Why does it take mankind so long to arrive at the simple? And once simplicity is achieved, why does mankind so often wander afield from it? Almost invariably, new things are done in an elaborately incorrect way. All the new, small minds contrive gorgeously roundabout methods of doing the obvious.

It took years for motor cars to achieve the simple streamlines which should have been theirs from the first and to shake off their artistic status of redesigned buggies. And now, in so-called sport models especially, there is a tendency to return to error, a restlessness which manifests itself in tinwear trimmings and geegaws.

There has been Caslon type for a long time, yet the average printer will take pains not to have it. In fact, I sometimes think that most printers make an uncanny effort, and a successful one, to get all the bad types.

Some of the world's best books are centuries old.

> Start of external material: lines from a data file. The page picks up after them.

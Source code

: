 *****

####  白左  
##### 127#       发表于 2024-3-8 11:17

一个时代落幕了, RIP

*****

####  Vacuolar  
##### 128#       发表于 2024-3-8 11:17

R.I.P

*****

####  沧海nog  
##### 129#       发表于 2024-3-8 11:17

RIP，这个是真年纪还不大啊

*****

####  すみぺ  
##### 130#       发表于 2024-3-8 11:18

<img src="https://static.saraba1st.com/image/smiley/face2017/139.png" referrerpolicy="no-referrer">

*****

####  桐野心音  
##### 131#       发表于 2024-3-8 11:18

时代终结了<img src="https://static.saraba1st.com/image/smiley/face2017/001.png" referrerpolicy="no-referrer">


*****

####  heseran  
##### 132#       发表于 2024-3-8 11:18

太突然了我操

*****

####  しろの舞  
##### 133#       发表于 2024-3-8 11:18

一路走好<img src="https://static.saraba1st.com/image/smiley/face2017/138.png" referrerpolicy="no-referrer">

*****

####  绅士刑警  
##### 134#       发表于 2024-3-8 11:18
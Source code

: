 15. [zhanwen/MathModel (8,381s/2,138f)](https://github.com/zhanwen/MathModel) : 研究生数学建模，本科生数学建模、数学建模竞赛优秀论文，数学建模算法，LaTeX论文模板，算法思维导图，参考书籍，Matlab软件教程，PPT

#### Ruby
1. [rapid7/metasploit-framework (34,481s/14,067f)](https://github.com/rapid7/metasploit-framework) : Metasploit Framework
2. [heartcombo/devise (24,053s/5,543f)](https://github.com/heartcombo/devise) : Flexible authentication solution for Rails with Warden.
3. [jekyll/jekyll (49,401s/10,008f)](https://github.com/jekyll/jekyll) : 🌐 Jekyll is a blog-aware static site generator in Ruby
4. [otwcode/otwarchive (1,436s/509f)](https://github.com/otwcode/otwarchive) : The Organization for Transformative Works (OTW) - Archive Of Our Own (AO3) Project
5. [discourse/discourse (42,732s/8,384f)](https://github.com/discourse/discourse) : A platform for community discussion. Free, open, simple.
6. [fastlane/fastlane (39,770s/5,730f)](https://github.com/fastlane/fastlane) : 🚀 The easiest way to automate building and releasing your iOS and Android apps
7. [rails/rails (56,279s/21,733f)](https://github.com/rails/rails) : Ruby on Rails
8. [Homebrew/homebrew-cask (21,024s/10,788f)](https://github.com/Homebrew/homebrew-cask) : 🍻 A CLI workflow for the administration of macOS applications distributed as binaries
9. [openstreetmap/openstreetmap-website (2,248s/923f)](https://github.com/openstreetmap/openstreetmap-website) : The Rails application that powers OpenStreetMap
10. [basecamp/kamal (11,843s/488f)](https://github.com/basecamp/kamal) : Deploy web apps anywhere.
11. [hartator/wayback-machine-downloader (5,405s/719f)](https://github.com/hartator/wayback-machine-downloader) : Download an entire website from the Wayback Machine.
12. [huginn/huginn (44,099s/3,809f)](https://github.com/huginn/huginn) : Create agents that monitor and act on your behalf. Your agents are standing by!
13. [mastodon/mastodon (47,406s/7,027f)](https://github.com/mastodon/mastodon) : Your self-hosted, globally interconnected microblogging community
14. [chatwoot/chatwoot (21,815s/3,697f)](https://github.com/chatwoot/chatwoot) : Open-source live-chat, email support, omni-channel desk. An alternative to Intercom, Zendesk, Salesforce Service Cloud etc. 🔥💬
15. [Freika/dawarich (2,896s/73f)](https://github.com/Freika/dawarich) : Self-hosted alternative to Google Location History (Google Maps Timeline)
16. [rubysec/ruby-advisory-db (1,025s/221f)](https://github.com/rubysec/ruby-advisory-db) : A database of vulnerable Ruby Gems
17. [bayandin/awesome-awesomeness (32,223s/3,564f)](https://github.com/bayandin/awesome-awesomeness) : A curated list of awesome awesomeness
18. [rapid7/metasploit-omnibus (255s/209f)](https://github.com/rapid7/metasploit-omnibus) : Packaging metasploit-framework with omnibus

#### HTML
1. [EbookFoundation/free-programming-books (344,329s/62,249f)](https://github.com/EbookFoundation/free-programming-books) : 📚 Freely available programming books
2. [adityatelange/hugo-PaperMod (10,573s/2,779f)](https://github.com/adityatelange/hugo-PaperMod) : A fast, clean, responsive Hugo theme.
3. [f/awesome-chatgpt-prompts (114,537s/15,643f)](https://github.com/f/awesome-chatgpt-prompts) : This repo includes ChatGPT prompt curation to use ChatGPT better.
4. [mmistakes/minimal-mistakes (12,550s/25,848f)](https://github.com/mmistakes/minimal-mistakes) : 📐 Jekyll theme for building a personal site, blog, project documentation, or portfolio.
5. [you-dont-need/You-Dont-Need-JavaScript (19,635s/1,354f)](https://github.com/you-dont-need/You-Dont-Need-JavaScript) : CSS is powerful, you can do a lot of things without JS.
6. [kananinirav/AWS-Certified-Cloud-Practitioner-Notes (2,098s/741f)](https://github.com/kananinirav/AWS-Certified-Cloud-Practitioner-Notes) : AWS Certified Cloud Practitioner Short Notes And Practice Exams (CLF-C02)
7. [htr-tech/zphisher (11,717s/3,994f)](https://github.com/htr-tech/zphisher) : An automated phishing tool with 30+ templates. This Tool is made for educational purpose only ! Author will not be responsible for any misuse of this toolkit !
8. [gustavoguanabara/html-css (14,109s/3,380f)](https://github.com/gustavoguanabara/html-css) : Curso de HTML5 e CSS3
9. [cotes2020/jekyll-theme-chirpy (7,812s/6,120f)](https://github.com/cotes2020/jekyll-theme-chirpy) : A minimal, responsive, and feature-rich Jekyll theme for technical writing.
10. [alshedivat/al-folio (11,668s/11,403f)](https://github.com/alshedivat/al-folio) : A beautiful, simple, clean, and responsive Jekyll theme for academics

Good typography is not in its infancy, in spite of the attempts of so many modern advertisers to put it there. Advertising typography as we know it today is, however, in its adolescence, a profession comparatively new. And its practitioners (the old story) have disregarded all good typographical precepts of all time and most precepts of common sense, and have set about to make advertising typography completely unreadable. Professionals invariably take this course; tricks in a trade always precede true accomplishment in a trade; the earlier physicians contrived the most marvelously complex processes for killing a man. I presume that pioneers in all professions must do things complexly. Simplicity would seem too simple."

-excerpt taken from Fred Farrar's Type Book by Frederick M. Farrar, 1927.

Welcome!

Welcome to Magnet Cat! This is a blog about graphic design and illustration and film and the "visual noise" of New York City (I once had a professor who used that term to refer to the advertisements in Times Square). In other words, I aim to discuss all things visible.

Basically, I found myself writing an increasing amount of design-related posts at my personal blog. I thought I should build a home for these discussions. However, I hope this blog will appeal to designers as well as those of you in other professions.